C'est Noël qui approche avec ses plus ou moins bonnes surprises dans nos rayons encombrés de bouquins. Sur les étagères de BD, mon dieu que de promesses de cadeaux alléchantes !

Alors chouette, super : FERRI et Manu LARCENET, ou plutôt leur éditeur, nous proposent une intégrale du merveilleux cycle Le Retour à la Terre (je dis merveilleux pour aller vite, comme vous savez). C'est une bonne idée. Je n'avais pas compris que le cycle était clos, mais je l'apprend par la même occasion, et je me dis que les bonnes choses ont une fin.

Pas troublé, pour le moment, donc.

Pourtant, le format de l'intégrale m'intrigue. C'est celui des volumes qui font un tabac ces dernières années dans le rayon dédié aux amoureux de la BD : le format du Jimmy Corrigan de Chris WARE, ou de l'intégrale des Peanuts de Charles M. SCHULZ.

Soit. Là encore, pas de quoi s'offusquer.

Je me saisis donc de l'intégrale du Retour à la terre... pour constater que les bandes sont présentées comme des strips, deux par page. Elles paraissent grossies, je ne sais pas si elles le sont vraiment. Ça n'est pas du tout du plus bel effet, ça casse la continuité de certains gags, qu'on lisait sur une page dans le format original...

... En bref, c'est quoi cette horreur ?

Admettre que Le Retour à la terre est un strip, pourquoi pas. Le strip est un format originellement inventé pour paraître dans une presse quotidienne qui offrait de moins en moins de place à l'illustration. D'où la concision atteinte par Schulz, par exemple. J'avais vu Le Combat ordinaire paraître dans "Ouest France", sans être un strip. Pourquoi pas ?

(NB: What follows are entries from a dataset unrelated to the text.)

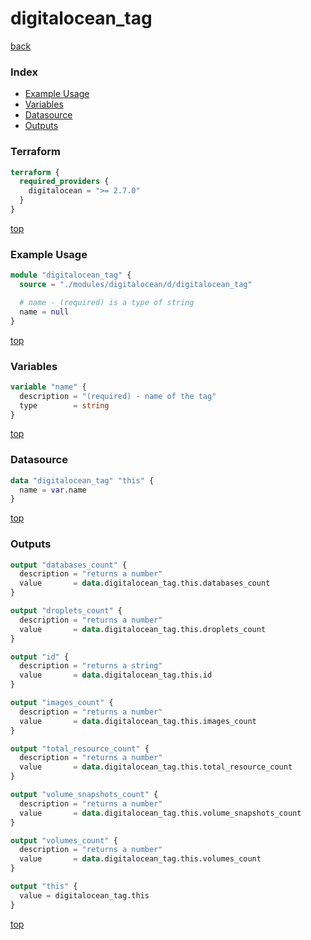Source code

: # digitalocean_tag

[back](../digitalocean.md)

### Index

- [Example Usage](#example-usage)
- [Variables](#variables)
- [Datasource](#datasource)
- [Outputs](#outputs)

### Terraform

```terraform
terraform {
  required_providers {
    digitalocean = ">= 2.7.0"
  }
}
```

[top](#index)

### Example Usage

```terraform
module "digitalocean_tag" {
  source = "./modules/digitalocean/d/digitalocean_tag"

  # name - (required) is a type of string
  name = null
}
```

[top](#index)

### Variables

```terraform
variable "name" {
  description = "(required) - name of the tag"
  type        = string
}
```

[top](#index)

### Datasource

```terraform
data "digitalocean_tag" "this" {
  name = var.name
}
```

[top](#index)

### Outputs

```terraform
output "databases_count" {
  description = "returns a number"
  value       = data.digitalocean_tag.this.databases_count
}

output "droplets_count" {
  description = "returns a number"
  value       = data.digitalocean_tag.this.droplets_count
}

output "id" {
  description = "returns a string"
  value       = data.digitalocean_tag.this.id
}

output "images_count" {
  description = "returns a number"
  value       = data.digitalocean_tag.this.images_count
}

output "total_resource_count" {
  description = "returns a number"
  value       = data.digitalocean_tag.this.total_resource_count
}

output "volume_snapshots_count" {
  description = "returns a number"
  value       = data.digitalocean_tag.this.volume_snapshots_count
}

output "volumes_count" {
  description = "returns a number"
  value       = data.digitalocean_tag.this.volumes_count
}

output "this" {
  value = digitalocean_tag.this
}
```

[top](#index)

Mais bon sang, les quatre tomes du Retour à la terre ont paru originellement (et récemment) en format "bédé-de-48-pages", et voilà que l'intégrale, sous le prétexte du packaging "luxe" (je n'invente rien, c'est présenté comme ça sur différents sites), massacre le fil narratif.

En deux mots : pour quoi ?

A priori, pour faire comme les bonnes BD et avoir un produit bien placé pour les fêtes. Non ?

Alors, petites têtes pensantes de chez Dargaud, si vous êtes responsables de ce raté hivernal somme toute inoffensif, écoutez bien ceci : plutôt que de systématiser les intégrales façon "300-pages-à-29-euros", avec les auteurs de votre catalogue contemporain, vous feriez mieux de vous presser un peu de traduire l'intégrale des Peanuts, éditée par Fantagraphics. Parce qu'au rythme où vous êtes, et vu le nombre de tomes à paraître, on y sera encore à 72 ans !

Quoi, c'est donc ça, être l'éditeur de BD le plus en vue de l'hexagone ? Pensez-vous que parce que quelques fanatiques dans mon genre s'emballent sur une intégrale signée Charles M. Shulz, ils fonceront bille en tête sur vos protégés du moment, pour le plaisir d'avoir des bouquins de même taille à poser les uns à côté des autres sur l'étagère ?

Et les auteurs, à propos ? Pas complaisants là-dedans, non ?

Mieux vaut s'habiller en Père Noël ou en Mortemont sur le marché nocturne du village, que de travestir son œuvre ainsi, vous ne pensez pas ?

Et puisque Manu Larcenet sévit notoirement sur la blogosphère, c'est à lui que j'adresse ma requête, consécutive de ce qui précède : arrête-moi si je me trompe, Manu. Et surtout fais-moi mentir. Dis-nous que le format de l'intégrale, c'est celui que vous souhaitiez dès le départ, Ferri et toi. Et dis-nous ça sans colère, sans coup de gueule contre le monde entier. Sois magnanime. Nous ne sommes après tout, cher Manu, que tes consommateurs très dévoués.